With local music, restaurant, art, and theater reviews, Westword is seen as an influential barometer of Denver’s arts, food, and culture scene. Their “Best of Denver” issue honors influential bands, bars, and personalities, while events like the Westword Music Showcase, Feast, and Artopia highlight notable creatives, taste-makers, and businesses.
The magazine also hosts the Westword Mastermind Awards to recognize and support local figures who are changing the cultural landscape of Denver with cash grants.
The Colorado Sun is a scrappy newcomer to the state’s journalistic scene, and is fueled by a digital only business model and led by ten ambitious former Denver Post employees. Aimed at providing in-depth coverage of news from around the state, the digital paper was launched with funds from blockchain venture capitalists and a Kickstarter campaign.
Unlike traditional newspapers, the Colorado Sun is funded entirely through paid subscriptions. Though it’s still early days for this publication, its tenacity, intrepid business model, and lean staff seems like it’s already paying off. As of August 2020, the paper’s newsletters boasted more than 100,000 subscribers, with 11,000 paying members.
Founded in 1890, this Boulder-based newspaper has gone through multiple name changes over the years, such as the Boulder Camera, the Boulder Daily Camera, the Daily Camera, the Camera, and then the Daily Camera again which is its current moniker. Along with the numerous name changes, ownership of the paper has changed over the years as well.

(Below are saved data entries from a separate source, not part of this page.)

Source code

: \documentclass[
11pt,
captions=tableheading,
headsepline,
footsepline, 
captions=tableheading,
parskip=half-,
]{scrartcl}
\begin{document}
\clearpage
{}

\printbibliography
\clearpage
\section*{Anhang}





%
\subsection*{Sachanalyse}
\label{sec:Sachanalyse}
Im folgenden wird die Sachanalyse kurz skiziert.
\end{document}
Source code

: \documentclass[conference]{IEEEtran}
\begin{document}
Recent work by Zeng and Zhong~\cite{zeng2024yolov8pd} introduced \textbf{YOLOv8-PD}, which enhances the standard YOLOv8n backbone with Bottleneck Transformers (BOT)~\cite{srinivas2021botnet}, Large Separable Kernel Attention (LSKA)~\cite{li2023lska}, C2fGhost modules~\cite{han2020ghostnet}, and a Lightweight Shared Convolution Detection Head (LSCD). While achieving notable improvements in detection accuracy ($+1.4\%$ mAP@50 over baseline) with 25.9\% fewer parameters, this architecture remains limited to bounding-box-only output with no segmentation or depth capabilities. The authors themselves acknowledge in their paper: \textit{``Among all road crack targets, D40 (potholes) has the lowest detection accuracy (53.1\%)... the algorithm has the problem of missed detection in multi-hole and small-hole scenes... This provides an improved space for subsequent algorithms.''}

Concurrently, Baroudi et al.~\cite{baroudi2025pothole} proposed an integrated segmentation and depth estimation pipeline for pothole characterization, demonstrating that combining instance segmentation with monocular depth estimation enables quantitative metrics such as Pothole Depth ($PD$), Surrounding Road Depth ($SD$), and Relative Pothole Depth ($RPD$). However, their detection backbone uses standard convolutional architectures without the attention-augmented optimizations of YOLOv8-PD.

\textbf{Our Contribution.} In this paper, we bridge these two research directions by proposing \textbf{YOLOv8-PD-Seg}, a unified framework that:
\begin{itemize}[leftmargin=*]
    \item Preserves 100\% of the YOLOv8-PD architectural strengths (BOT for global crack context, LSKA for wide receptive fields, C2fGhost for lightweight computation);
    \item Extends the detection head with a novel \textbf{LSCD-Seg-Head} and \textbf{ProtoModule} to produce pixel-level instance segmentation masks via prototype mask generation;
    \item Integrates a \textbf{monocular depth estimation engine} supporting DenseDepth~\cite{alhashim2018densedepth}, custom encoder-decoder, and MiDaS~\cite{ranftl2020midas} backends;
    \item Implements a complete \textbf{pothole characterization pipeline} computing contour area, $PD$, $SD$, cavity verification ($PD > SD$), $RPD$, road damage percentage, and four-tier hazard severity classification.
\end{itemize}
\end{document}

The Daily Camera provides news coverage of Boulder and the surrounding areas. You’ll find stories in this paper on topics ranging from local gun control legislation to coverage on the Boulder International Film Festival to local ecotourism. As Boulder’s influence and size continues to expand, so does the journalistic role of this award-winning newspaper.
The Daily Sentinel
As western Colorado’s largest newspaper, the Grand Junction Daily Sentinel has been in circulation for nearly 130 years. In tandem with its website, the paper offers local, state, and international news coverage. It’s based in downtown Grand Junction.
Ownership of the publication stayed within the same family until 1970 when it was transferred to an employee before being sold to Cox Media nine years later. In 2009, the newspaper was sold to the Kansas-based Seaton Publishing Co. The Grand Junction Daily Sentinel has won various awards throughout the 2000’s for its journalism, photography, and advertisements.
The Pueblo Chieftain
Founded in 1868, the Pueblo Chieftain is one of the state’s oldest and longest running newspapers. Its serves the community of Pueblo and the rest of southern Colorado. From covering the Pueblo Flood of 1921 to the decline of the area’s local steel industry, the paper has been a crucial source of local news for southern Colorado for more than 150 years.
Those are among the state’s most touted news publications. There are dozens others, between small town and county newspapers to magazines such as 5280 and 303 Magazine.